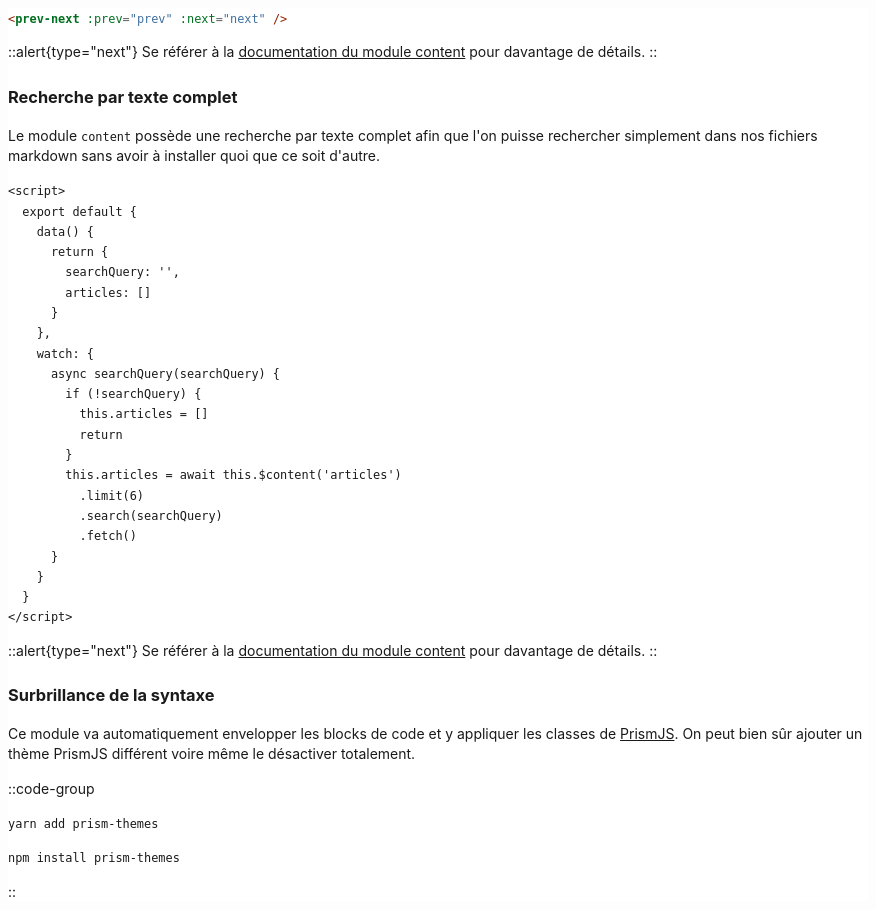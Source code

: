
 ```html
<prev-next :prev="prev" :next="next" />
```

::alert{type="next"}
Se référer à la [documentation du module content](https://content.nuxtjs.org/fetching#surroundslug-options) pour davantage de détails.
::

### Recherche par texte complet

Le module `content` possède une recherche par texte complet afin que l'on puisse rechercher simplement dans nos fichiers markdown sans avoir à installer quoi que ce soit d'autre.

```html{}[components/AppSearchInput.vue]
<script>
  export default {
    data() {
      return {
        searchQuery: '',
        articles: []
      }
    },
    watch: {
      async searchQuery(searchQuery) {
        if (!searchQuery) {
          this.articles = []
          return
        }
        this.articles = await this.$content('articles')
          .limit(6)
          .search(searchQuery)
          .fetch()
      }
    }
  }
</script>
```

::alert{type="next"}
Se référer à la [documentation du module content](https://content.nuxtjs.org/fetching#searchfield-value) pour davantage de détails.
::

### Surbrillance de la syntaxe

Ce module va automatiquement envelopper les blocks de code et y appliquer les classes de [PrismJS](https://prismjs.com/). On peut bien sûr ajouter un thème PrismJS différent voire même le désactiver totalement.

::code-group
```bash [Yarn]
yarn add prism-themes
```
```bash [NPM]
npm install prism-themes
```
::

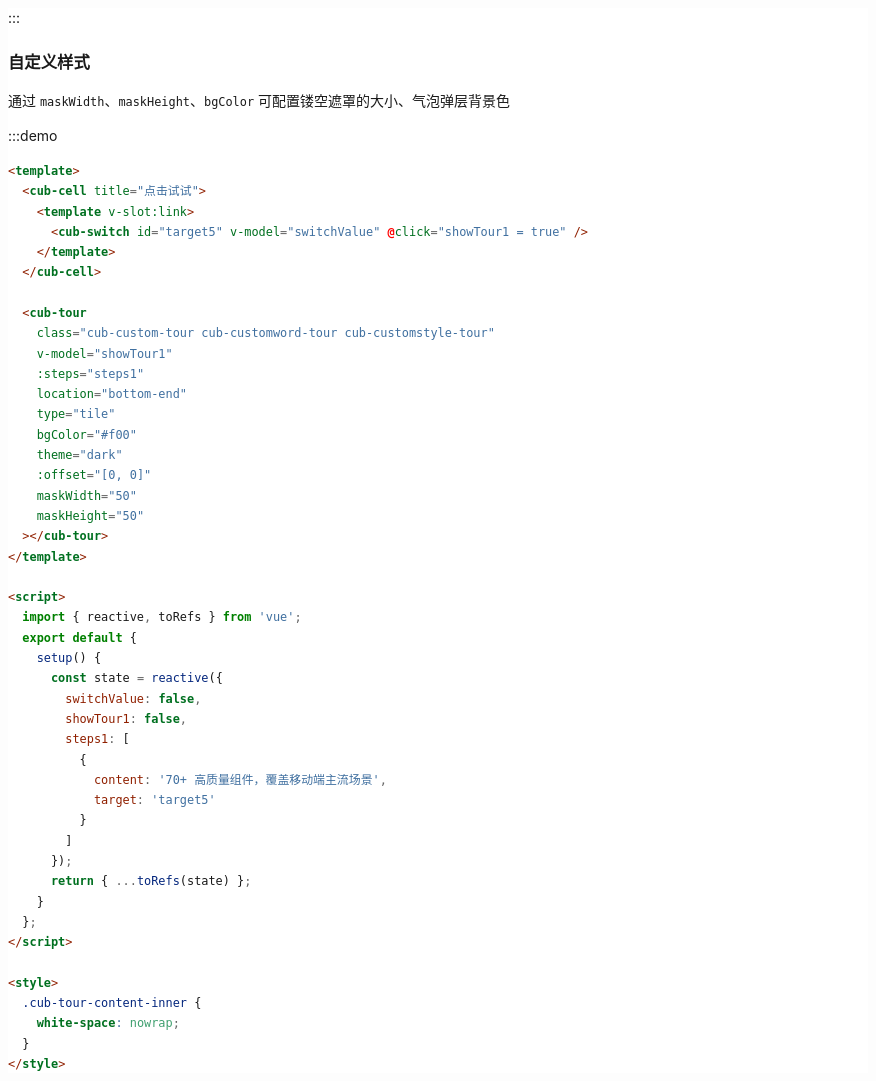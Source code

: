 :::

### 自定义样式

通过 `maskWidth`、`maskHeight`、`bgColor` 可配置镂空遮罩的大小、气泡弹层背景色

:::demo

```html
<template>
  <cub-cell title="点击试试">
    <template v-slot:link>
      <cub-switch id="target5" v-model="switchValue" @click="showTour1 = true" />
    </template>
  </cub-cell>

  <cub-tour
    class="cub-custom-tour cub-customword-tour cub-customstyle-tour"
    v-model="showTour1"
    :steps="steps1"
    location="bottom-end"
    type="tile"
    bgColor="#f00"
    theme="dark"
    :offset="[0, 0]"
    maskWidth="50"
    maskHeight="50"
  ></cub-tour>
</template>

<script>
  import { reactive, toRefs } from 'vue';
  export default {
    setup() {
      const state = reactive({
        switchValue: false,
        showTour1: false,
        steps1: [
          {
            content: '70+ 高质量组件，覆盖移动端主流场景',
            target: 'target5'
          }
        ]
      });
      return { ...toRefs(state) };
    }
  };
</script>

<style>
  .cub-tour-content-inner {
    white-space: nowrap;
  }
</style>
```

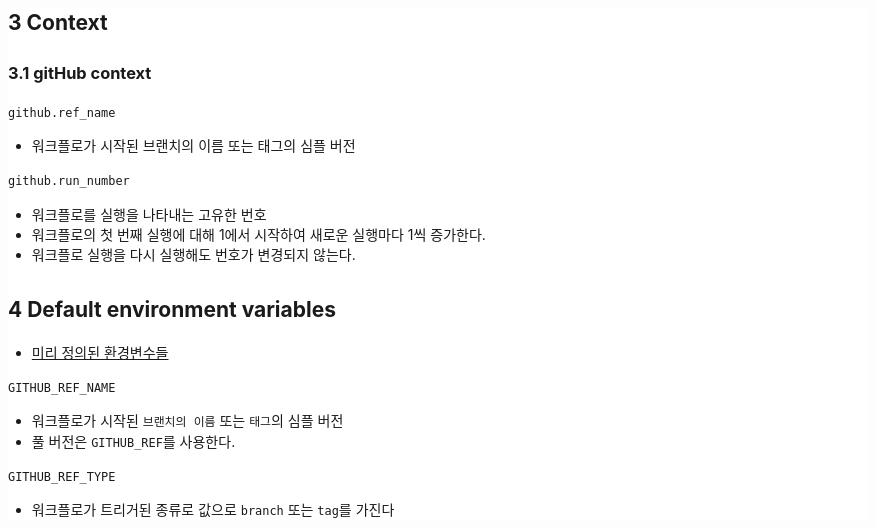 ## 3 Context

### 3.1 gitHub context

`github.ref_name`

- 워크플로가 시작된 브랜치의 이름 또는 태그의 심플 버전

`github.run_number`

- 워크플로를 실행을 나타내는 고유한 번호
- 워크플로의 첫 번째 실행에 대해 1에서 시작하여 새로운 실행마다 1씩 증가한다.
- 워크플로 실행을 다시 실행해도 번호가 변경되지 않는다.

## 4 Default environment variables

- [미리 정의된 환경변수들](https://docs.github.com/en/actions/learn-github-actions/variables#default-environment-variables)

`GITHUB_REF_NAME`

- 워크플로가 시작된 `브랜치의 이름` 또는 `태그`의 심플 버전
- 풀 버전은 `GITHUB_REF`를 사용한다.

`GITHUB_REF_TYPE`

- 워크플로가 트리거된 종류로 값으로 `branch` 또는 `tag`를 가진다
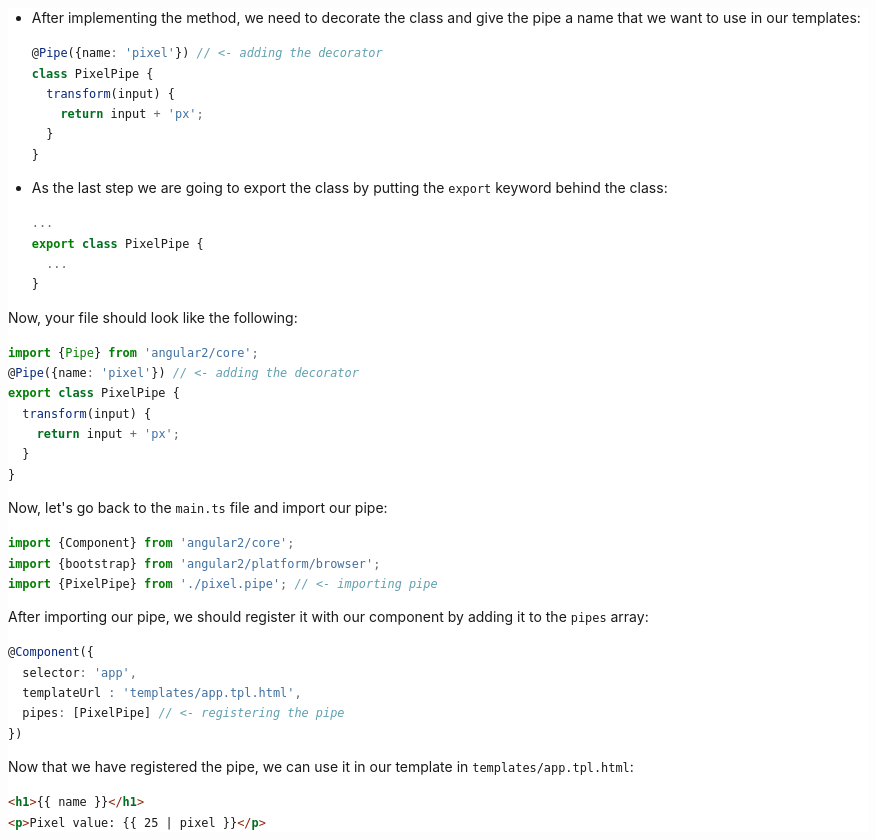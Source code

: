 - After implementing the method, we need to decorate the class and give the pipe a name that we want to use in our templates:

    ```typescript
    @Pipe({name: 'pixel'}) // <- adding the decorator
    class PixelPipe {
      transform(input) {
        return input + 'px';
      }
    }
    ```

- As the last step we are going to export the class by putting the `export` keyword behind the class:

    ```typescript
    ...
    export class PixelPipe {
      ...
    }
    ```

Now, your file should look like the following:

```typescript
import {Pipe} from 'angular2/core';
@Pipe({name: 'pixel'}) // <- adding the decorator
export class PixelPipe {
  transform(input) {
    return input + 'px';
  }
}
```

Now, let's go back to the `main.ts` file and import our pipe:

```typescript
import {Component} from 'angular2/core';
import {bootstrap} from 'angular2/platform/browser';
import {PixelPipe} from './pixel.pipe'; // <- importing pipe
```

After importing our pipe, we should register it with our component by adding it to the `pipes` array:

```typescript
@Component({
  selector: 'app',
  templateUrl : 'templates/app.tpl.html',
  pipes: [PixelPipe] // <- registering the pipe
})
```

Now that we have registered the pipe, we can use it in our template in `templates/app.tpl.html`:

```html
<h1>{{ name }}</h1>
<p>Pixel value: {{ 25 | pixel }}</p>
```

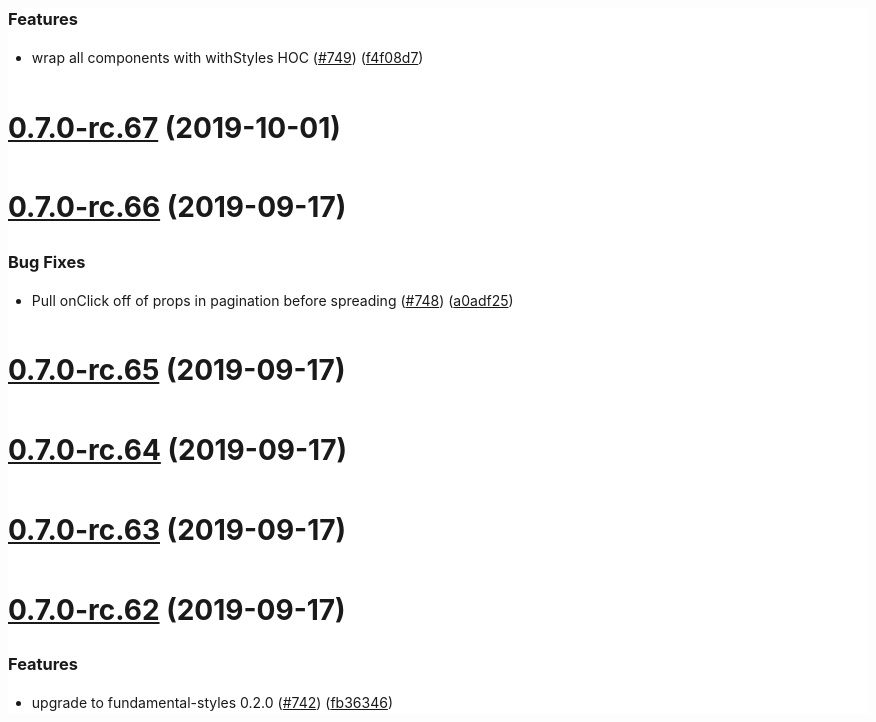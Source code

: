 
### Features

* wrap all components with withStyles HOC ([#749](https://github.com/SAP/fundamental-react/issues/749)) ([f4f08d7](https://github.com/SAP/fundamental-react/commit/f4f08d70141c4e4fc6910d11f35f3478ddcc685d))



# [0.7.0-rc.67](https://github.com/SAP/fundamental-react/compare/v0.7.0-rc.66...v0.7.0-rc.67) (2019-10-01)



# [0.7.0-rc.66](https://github.com/SAP/fundamental-react/compare/v0.7.0-rc.65...v0.7.0-rc.66) (2019-09-17)


### Bug Fixes

* Pull onClick off of props in pagination before spreading ([#748](https://github.com/SAP/fundamental-react/issues/748)) ([a0adf25](https://github.com/SAP/fundamental-react/commit/a0adf25c4eff7a574c29f39fa4eb2b219a7331c9))



# [0.7.0-rc.65](https://github.com/SAP/fundamental-react/compare/v0.7.0-rc.64...v0.7.0-rc.65) (2019-09-17)



# [0.7.0-rc.64](https://github.com/SAP/fundamental-react/compare/v0.7.0-rc.63...v0.7.0-rc.64) (2019-09-17)



# [0.7.0-rc.63](https://github.com/SAP/fundamental-react/compare/v0.7.0-rc.62...v0.7.0-rc.63) (2019-09-17)



# [0.7.0-rc.62](https://github.com/SAP/fundamental-react/compare/v0.7.0-rc.61...v0.7.0-rc.62) (2019-09-17)


### Features

* upgrade to fundamental-styles 0.2.0 ([#742](https://github.com/SAP/fundamental-react/issues/742)) ([fb36346](https://github.com/SAP/fundamental-react/commit/fb363461e6acd09d1de33ccf69b952be54f513ae))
────────
#### What is being asked
None of the pictures should be reproduced; all other material above must be set down exactly.

#### Exercise output
Source code

:
 ```html
<prev-next :prev="prev" :next="next" />
```

::alert{type="next"}
Se référer à la [documentation du module content](https://content.nuxtjs.org/fetching#surroundslug-options) pour davantage de détails.
::

### Recherche par texte complet

Le module `content` possède une recherche par texte complet afin que l'on puisse rechercher simplement dans nos fichiers markdown sans avoir à installer quoi que ce soit d'autre.

```html{}[components/AppSearchInput.vue]
<script>
  export default {
    data() {
      return {
        searchQuery: '',
        articles: []
      }
    },
    watch: {
      async searchQuery(searchQuery) {
        if (!searchQuery) {
          this.articles = []
          return
        }
        this.articles = await this.$content('articles')
          .limit(6)
          .search(searchQuery)
          .fetch()
      }
    }
  }
</script>
```

::alert{type="next"}
Se référer à la [documentation du module content](https://content.nuxtjs.org/fetching#searchfield-value) pour davantage de détails.
::

### Surbrillance de la syntaxe

Ce module va automatiquement envelopper les blocks de code et y appliquer les classes de [PrismJS](https://prismjs.com/). On peut bien sûr ajouter un thème PrismJS différent voire même le désactiver totalement.

::code-group
```bash [Yarn]
yarn add prism-themes
```
```bash [NPM]
npm install prism-themes
```
::

Source code

: :::

### 自定义样式

通过 `maskWidth`、`maskHeight`、`bgColor` 可配置镂空遮罩的大小、气泡弹层背景色

:::demo

```html
<template>
  <cub-cell title="点击试试">
    <template v-slot:link>
      <cub-switch id="target5" v-model="switchValue" @click="showTour1 = true" />
    </template>
  </cub-cell>

  <cub-tour
    class="cub-custom-tour cub-customword-tour cub-customstyle-tour"
    v-model="showTour1"
    :steps="steps1"
    location="bottom-end"
    type="tile"
    bgColor="#f00"
    theme="dark"
    :offset="[0, 0]"
    maskWidth="50"
    maskHeight="50"
  ></cub-tour>
</template>

<script>
  import { reactive, toRefs } from 'vue';
  export default {
    setup() {
      const state = reactive({
        switchValue: false,
        showTour1: false,
        steps1: [
          {
            content: '70+ 高质量组件，覆盖移动端主流场景',
            target: 'target5'
          }
        ]
      });
      return { ...toRefs(state) };
    }
  };
</script>

<style>
  .cub-tour-content-inner {
    white-space: nowrap;
  }
</style>
```

 ## 3 Context

### 3.1 gitHub context

`github.ref_name`

- 워크플로가 시작된 브랜치의 이름 또는 태그의 심플 버전

`github.run_number`

- 워크플로를 실행을 나타내는 고유한 번호
- 워크플로의 첫 번째 실행에 대해 1에서 시작하여 새로운 실행마다 1씩 증가한다.
- 워크플로 실행을 다시 실행해도 번호가 변경되지 않는다.

## 4 Default environment variables

- [미리 정의된 환경변수들](https://docs.github.com/en/actions/learn-github-actions/variables#default-environment-variables)

`GITHUB_REF_NAME`

- 워크플로가 시작된 `브랜치의 이름` 또는 `태그`의 심플 버전
- 풀 버전은 `GITHUB_REF`를 사용한다.

`GITHUB_REF_TYPE`

- 워크플로가 트리거된 종류로 값으로 `branch` 또는 `tag`를 가진다
Source code

: - After implementing the method, we need to decorate the class and give the pipe a name that we want to use in our templates:

    ```typescript
    @Pipe({name: 'pixel'}) // <- adding the decorator
    class PixelPipe {
      transform(input) {
        return input + 'px';
      }
    }
    ```

- As the last step we are going to export the class by putting the `export` keyword behind the class:

    ```typescript
    ...
    export class PixelPipe {
      ...
    }
    ```

Now, your file should look like the following:

```typescript
import {Pipe} from 'angular2/core';
@Pipe({name: 'pixel'}) // <- adding the decorator
export class PixelPipe {
  transform(input) {
    return input + 'px';
  }
}
```

Now, let's go back to the `main.ts` file and import our pipe:

```typescript
import {Component} from 'angular2/core';
import {bootstrap} from 'angular2/platform/browser';
import {PixelPipe} from './pixel.pipe'; // <- importing pipe
```

After importing our pipe, we should register it with our component by adding it to the `pipes` array:

```typescript
@Component({
  selector: 'app',
  templateUrl : 'templates/app.tpl.html',
  pipes: [PixelPipe] // <- registering the pipe
})
```

Now that we have registered the pipe, we can use it in our template in `templates/app.tpl.html`:

```html
<h1>{{ name }}</h1>
<p>Pixel value: {{ 25 | pixel }}</p>
```

Source code

: 
### Features

* wrap all components with withStyles HOC ([#749](https://github.com/SAP/fundamental-react/issues/749)) ([f4f08d7](https://github.com/SAP/fundamental-react/commit/f4f08d70141c4e4fc6910d11f35f3478ddcc685d))



# [0.7.0-rc.67](https://github.com/SAP/fundamental-react/compare/v0.7.0-rc.66...v0.7.0-rc.67) (2019-10-01)



# [0.7.0-rc.66](https://github.com/SAP/fundamental-react/compare/v0.7.0-rc.65...v0.7.0-rc.66) (2019-09-17)


### Bug Fixes

* Pull onClick off of props in pagination before spreading ([#748](https://github.com/SAP/fundamental-react/issues/748)) ([a0adf25](https://github.com/SAP/fundamental-react/commit/a0adf25c4eff7a574c29f39fa4eb2b219a7331c9))



# [0.7.0-rc.65](https://github.com/SAP/fundamental-react/compare/v0.7.0-rc.64...v0.7.0-rc.65) (2019-09-17)



# [0.7.0-rc.64](https://github.com/SAP/fundamental-react/compare/v0.7.0-rc.63...v0.7.0-rc.64) (2019-09-17)



# [0.7.0-rc.63](https://github.com/SAP/fundamental-react/compare/v0.7.0-rc.62...v0.7.0-rc.63) (2019-09-17)



# [0.7.0-rc.62](https://github.com/SAP/fundamental-react/compare/v0.7.0-rc.61...v0.7.0-rc.62) (2019-09-17)


### Features

* upgrade to fundamental-styles 0.2.0 ([#742](https://github.com/SAP/fundamental-react/issues/742)) ([fb36346](https://github.com/SAP/fundamental-react/commit/fb363461e6acd09d1de33ccf69b952be54f513ae))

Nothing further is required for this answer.